Noting the critical role of law enforcement in combating human trafficking, Huttle praised Attorney General Jeffrey Chiesa for issuing a statewide directive ordering law enforcement to identify, investigate and prosecute human sex and labor trafficking more aggressively. This initiative supplements Vainieri Huttle’s bill package, which she has been working on for several months and will introduce when the Assembly returns in the fall.

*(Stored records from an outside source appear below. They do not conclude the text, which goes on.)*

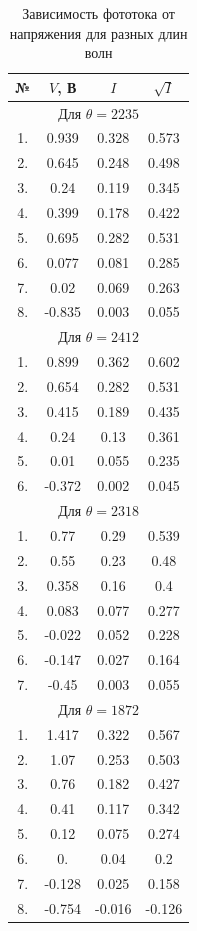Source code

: \documentclass[12pt]{kiarticle} %
\begin{document}
\begin{table}[h!]
	\caption{Зависимость фототока от напряжения для разных длин волн}
	\begin{center}
		\begin{tabular}{|c|c|c|c|}
			\hline
			№ & $ V $, В & $ I $ & $ \sqrt{I}  $ \\
			\hline
			\multicolumn{4}{|c|}{Для $ \theta = 2235 $} \\
			\hline
			1. & 0.939 & 0.328 & 0.573 \\
			2. & 0.645 & 0.248 & 0.498 \\
			3. & 0.24 & 0.119 & 0.345 \\
			4. & 0.399 & 0.178 & 0.422 \\
			5. & 0.695 & 0.282 & 0.531 \\
			6. & 0.077 & 0.081 & 0.285 \\
			7. & 0.02 & 0.069 & 0.263 \\
			8. & -0.835 & 0.003 & 0.055 \\
			\hline 
			\multicolumn{4}{|c|}{Для $ \theta = 2412 $} \\
			\hline
			1. & 0.899 & 0.362 & 0.602 \\
			2. & 0.654 & 0.282 & 0.531 \\
			3. & 0.415 & 0.189 & 0.435 \\
			4. & 0.24 & 0.13 & 0.361 \\
			5. & 0.01 & 0.055 & 0.235 \\
			6. & -0.372 & 0.002 & 0.045 \\
			\hline 
			\multicolumn{4}{|c|}{Для $ \theta = 2318 $} \\
			\hline
			1. & 0.77 & 0.29 & 0.539 \\
			2. & 0.55 & 0.23 & 0.48 \\
			3. & 0.358 & 0.16 & 0.4 \\
			4. & 0.083 & 0.077 & 0.277 \\
			5. & -0.022 & 0.052 & 0.228 \\
			6. & -0.147 & 0.027 & 0.164 \\
			7. & -0.45 & 0.003 & 0.055 \\
			\hline 
			\multicolumn{4}{|c|}{Для $ \theta = 1872 $} \\
			\hline
			1. & 1.417 & 0.322 & 0.567 \\
			2. & 1.07 & 0.253 & 0.503 \\
			3. & 0.76 & 0.182 & 0.427 \\
			4. & 0.41 & 0.117 & 0.342 \\
			5. & 0.12 & 0.075 & 0.274 \\
			6. & 0. & 0.04 & 0.2 \\
			7. & -0.128 & 0.025 & 0.158 \\
			8. & -0.754 & -0.016 & -0.126 \\
			\hline
		\end{tabular} 
	\end{center}
	\label{}
\end{table}
\end{document}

“Human trafficking is modern day slavery, yet it receives very little attention. New Jersey must take a strong stand against it by putting laws in place that prevent and address the sale of people for sex and labor. Traffickers and those who enable them must be dealt with more rigidly and victims must be helped in escaping these horrific circumstances,” said Vainieri Huttle. “These bills will better equip us to fight this terrible crime by giving law enforcement the tools they need to crack down on perpetrators and consumers.”
According to statistics by the Division of Criminal Justice, there were only 179 cases of sex and labor trafficking reported in New Jersey from Sept. 16, 2005 to March 1, 2012. However, according to the Polaris Project, a nonprofit organization that assists human trafficking victims, the number of unreported trafficking crimes in New Jersey is closer to the thousands, said Vainieri Huttle. The U.S. State Department estimates that 50,000 men, women and children are trafficked into the United States each year, in addition to the 100,000 domestic victims already enslaved.
“There is evidence to suggest that there will be a sharp increase of trafficking victims shipped to NJ due to the Super Bowl.” said Vainieri Huttle. “Just as Indiana did in advance of the 2012 Super Bowl, we intend to exponentially reduce this potential. We welcome the Super Bowl and the fans who will come to our great state to enjoy the game and experience all that New Jersey has to offer. But we will not allow this event to generate human exploitation.”